== Task to carry out ==
Every line in the data below that holds "otherwise" should be found and copied.
......
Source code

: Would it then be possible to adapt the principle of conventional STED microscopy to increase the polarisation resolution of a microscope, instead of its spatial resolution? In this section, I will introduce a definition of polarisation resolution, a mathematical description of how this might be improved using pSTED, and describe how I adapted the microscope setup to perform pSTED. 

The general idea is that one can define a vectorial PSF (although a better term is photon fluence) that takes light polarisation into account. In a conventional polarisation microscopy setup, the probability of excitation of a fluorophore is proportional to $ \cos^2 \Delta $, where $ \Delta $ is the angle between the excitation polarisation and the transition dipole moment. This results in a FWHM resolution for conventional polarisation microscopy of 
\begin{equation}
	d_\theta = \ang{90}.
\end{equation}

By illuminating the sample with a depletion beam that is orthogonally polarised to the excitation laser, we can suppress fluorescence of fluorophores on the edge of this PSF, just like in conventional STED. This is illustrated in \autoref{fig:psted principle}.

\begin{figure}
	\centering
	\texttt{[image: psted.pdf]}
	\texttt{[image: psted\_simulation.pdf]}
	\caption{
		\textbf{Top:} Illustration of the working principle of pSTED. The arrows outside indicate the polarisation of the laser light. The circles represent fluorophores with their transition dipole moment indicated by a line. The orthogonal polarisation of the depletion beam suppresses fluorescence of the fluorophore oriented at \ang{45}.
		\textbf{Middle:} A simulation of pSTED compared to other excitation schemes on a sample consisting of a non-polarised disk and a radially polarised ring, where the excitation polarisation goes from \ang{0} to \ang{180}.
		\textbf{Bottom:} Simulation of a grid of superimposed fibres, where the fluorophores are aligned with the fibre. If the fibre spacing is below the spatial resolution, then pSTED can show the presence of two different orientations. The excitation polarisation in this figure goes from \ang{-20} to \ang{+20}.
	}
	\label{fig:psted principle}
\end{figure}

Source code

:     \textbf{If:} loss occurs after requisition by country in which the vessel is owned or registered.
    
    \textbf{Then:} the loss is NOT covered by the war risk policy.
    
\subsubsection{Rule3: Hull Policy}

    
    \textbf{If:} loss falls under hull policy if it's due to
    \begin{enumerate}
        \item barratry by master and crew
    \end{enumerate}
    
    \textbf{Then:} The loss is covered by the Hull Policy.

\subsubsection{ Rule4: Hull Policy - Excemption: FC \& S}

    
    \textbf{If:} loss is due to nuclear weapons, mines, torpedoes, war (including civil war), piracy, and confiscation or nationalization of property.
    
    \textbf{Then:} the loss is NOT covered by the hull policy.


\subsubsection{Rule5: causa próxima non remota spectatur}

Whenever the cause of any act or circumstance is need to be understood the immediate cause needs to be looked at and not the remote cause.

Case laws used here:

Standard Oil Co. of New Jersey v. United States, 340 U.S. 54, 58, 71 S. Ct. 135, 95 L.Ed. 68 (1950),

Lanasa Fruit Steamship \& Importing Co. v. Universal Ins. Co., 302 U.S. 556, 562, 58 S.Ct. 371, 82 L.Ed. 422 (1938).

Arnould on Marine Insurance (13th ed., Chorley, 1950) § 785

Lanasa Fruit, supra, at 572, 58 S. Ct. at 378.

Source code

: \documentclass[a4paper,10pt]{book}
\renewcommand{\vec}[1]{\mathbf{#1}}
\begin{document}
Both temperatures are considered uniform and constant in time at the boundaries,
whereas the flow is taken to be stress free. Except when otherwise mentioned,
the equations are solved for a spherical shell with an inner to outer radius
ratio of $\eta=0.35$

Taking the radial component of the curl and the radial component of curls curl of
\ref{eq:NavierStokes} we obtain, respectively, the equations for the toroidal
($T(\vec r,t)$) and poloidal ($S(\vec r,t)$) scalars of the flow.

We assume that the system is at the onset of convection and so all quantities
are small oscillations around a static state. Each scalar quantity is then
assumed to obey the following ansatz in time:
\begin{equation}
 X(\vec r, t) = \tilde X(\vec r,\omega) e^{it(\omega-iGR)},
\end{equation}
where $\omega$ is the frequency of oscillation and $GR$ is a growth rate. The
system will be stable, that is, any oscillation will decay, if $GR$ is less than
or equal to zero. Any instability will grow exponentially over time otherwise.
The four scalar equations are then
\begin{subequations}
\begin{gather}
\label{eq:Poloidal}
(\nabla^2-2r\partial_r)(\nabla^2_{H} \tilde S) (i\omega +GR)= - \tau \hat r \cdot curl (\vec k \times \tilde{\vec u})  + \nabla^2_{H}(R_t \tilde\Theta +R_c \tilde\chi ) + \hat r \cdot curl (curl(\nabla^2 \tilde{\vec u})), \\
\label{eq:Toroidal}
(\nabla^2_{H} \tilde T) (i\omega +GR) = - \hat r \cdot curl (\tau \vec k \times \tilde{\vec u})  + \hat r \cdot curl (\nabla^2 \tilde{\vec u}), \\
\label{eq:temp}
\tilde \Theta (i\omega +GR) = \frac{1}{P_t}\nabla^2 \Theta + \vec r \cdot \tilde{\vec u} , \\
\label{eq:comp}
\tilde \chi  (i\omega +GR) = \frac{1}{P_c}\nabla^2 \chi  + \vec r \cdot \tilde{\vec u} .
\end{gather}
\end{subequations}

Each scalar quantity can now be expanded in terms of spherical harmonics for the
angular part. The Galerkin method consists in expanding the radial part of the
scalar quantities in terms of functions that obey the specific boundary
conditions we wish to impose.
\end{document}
......
== Solution for this exercise ==
whereas the flow is taken to be stress free. Except when otherwise mentioned,
or equal to zero. Any instability will grow exponentially over time otherwise.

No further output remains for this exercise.